El instituto Carpe Diem de Fuenlabrada recopila en los vestíbulos del centro un millar de objetos antiguos que repasan la historia de la educación en el país desde el siglo XIX, un viaje que llega al corazón de quienes la visitan y que les traslada a su época estudiantil.
Libros antiguos, microscopios del siglo XIX, cámaras cinematográficas, cajas de trigonometría… Todo tiene cabida en una muestra que se inauguró el pasado noviembre, que refuerza el talante del municipio en promover exposiciones y por la que han pasado ya un millar de visitantes, ya que el Carpe Diem organiza visitas guiadas de grupos por la mañana y mantiene abierta la muestra al público hasta las 19:00 horas de la tarde los días de diario.

En este punto, la muestra tiene un alto componente nostálgico, ya que, según Carlos Tribaldo, uno de los organizadores, «los objetos enganchan con nuestros recuerdos de la niñez». Y eso es precisamente lo que le pasó a la ministra de Educación, Formación Profesional y Deportes, Pilar Alegría, quien visitó este miércoles la exposición.
La ministra reconoció algunos de los libros de texto como parte de su vida estudiantil, con la consiguiente emoción en su rostro. Además, se comprometió, según los organizadores, a hacer alguna aportación a la muestra fuenlabreño al ceder algunos «libros y notas». «La verdad es que la muestra no para de crecer», mantienen sus promotores.
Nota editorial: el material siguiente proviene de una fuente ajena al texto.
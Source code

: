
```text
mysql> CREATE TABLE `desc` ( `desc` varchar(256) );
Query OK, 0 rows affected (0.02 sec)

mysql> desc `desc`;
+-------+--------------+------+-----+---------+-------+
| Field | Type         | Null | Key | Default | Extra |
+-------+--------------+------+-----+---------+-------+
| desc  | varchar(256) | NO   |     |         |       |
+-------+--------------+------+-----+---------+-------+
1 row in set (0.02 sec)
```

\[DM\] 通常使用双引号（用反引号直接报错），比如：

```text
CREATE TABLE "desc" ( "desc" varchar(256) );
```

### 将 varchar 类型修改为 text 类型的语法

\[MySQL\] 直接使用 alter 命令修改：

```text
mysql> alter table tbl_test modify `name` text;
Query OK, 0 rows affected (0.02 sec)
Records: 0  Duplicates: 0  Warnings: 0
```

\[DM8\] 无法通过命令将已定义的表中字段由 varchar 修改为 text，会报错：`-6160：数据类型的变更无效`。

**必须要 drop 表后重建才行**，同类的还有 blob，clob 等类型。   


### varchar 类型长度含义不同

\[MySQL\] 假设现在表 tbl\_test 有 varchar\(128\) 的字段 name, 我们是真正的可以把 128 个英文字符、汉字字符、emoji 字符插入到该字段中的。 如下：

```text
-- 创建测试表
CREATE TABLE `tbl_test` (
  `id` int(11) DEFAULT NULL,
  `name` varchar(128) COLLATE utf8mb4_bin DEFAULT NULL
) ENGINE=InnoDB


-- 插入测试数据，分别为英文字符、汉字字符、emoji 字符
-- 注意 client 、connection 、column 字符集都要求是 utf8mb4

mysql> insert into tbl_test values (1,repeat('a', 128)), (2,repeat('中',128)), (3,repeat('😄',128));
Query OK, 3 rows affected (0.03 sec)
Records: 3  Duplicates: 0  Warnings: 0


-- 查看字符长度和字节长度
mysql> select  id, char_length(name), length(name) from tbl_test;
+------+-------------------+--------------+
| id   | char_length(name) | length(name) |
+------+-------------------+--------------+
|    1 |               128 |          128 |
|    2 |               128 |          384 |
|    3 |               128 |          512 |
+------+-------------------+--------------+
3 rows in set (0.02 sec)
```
La exposición repasa la historia de la escuela desde 1857 a 1990, y en ella se pueden ver más de mil objetos pedagógicos, educativos y fotográficos que rinden homenaje a los docentes y a la evolución de la educación a lo largo de los años. La ministra recorrió la exposición acompañada del responsable de la misma, el profesor José Gabriel Barbero, así como de otros docentes del centro y varias alumnas de Secundaria, que le han explicado los distintos objetos que se muestran.
Tras ello, Alegría también visitó dos ‘escape room’ educativas que organiza el centro en las que se desarrollan las habilidades del trabajo en equipo, el pensamiento lógico o el inglés.

La idea
Carlos Tribaldo y José Gabriel Barbero son los ideadores y promotores de este proyecto, que quieren mantener hasta final de curso, en principio. La muestra nace basándose en la idea de que los centros educativos deben ser como «museos».

De hecho, la idea se gestó de la visita a un centro educativo donde se exponía a la entrada un pupitre antiguo. De ahí, arrancó todo, recreando en principio una «escuela unitaria» (antiguos centros con un número reducido de alumnado donde el maestro atendía a alumnos de diversas edades y grados); desde entonces, no ha parado de crecer.
Todos los objetos que recoge ‘Sueños y tizas’ tienen su historia y han participado realmente del mundo educativo, es decir, no hay recreaciones. «Eso le da pureza a la exposición», detalla Tribaldo a Noticias para Municipios.

Lo que, en principio, comenzó siendo un proyecto docente, hoy sigue creciendo. La gente que asiste les propone continuamente llevarles nuevos elementos que tienen en casa (libros, máquinas de escribir…) para ‘engordar’ la exposición. De hecho, ésta es fruto de un sinfín de préstamos y donaciones de particulares.

La exposición recoge muchos objetos que llaman la atención, entre ellos, un bolígrafo con compás y ‘chuletas’, o una gafas del XIX que los profesores utilizaban para enseñar a los alumnos «aspectos de la realidad que desconocía».

Y es que la muestra recoge, además, actividades paralelas de corte educativo -como talleres- para darle más valor instructivo al proyecto. Y todo ello sin interrumpir la actividad docente del Carpe Diem. «Esto no altera la vida docente del centro», asegura Tribaldo, quien al igual que profesores y alumnos, cuando suena la campana, sabe que es hora de volver a clase.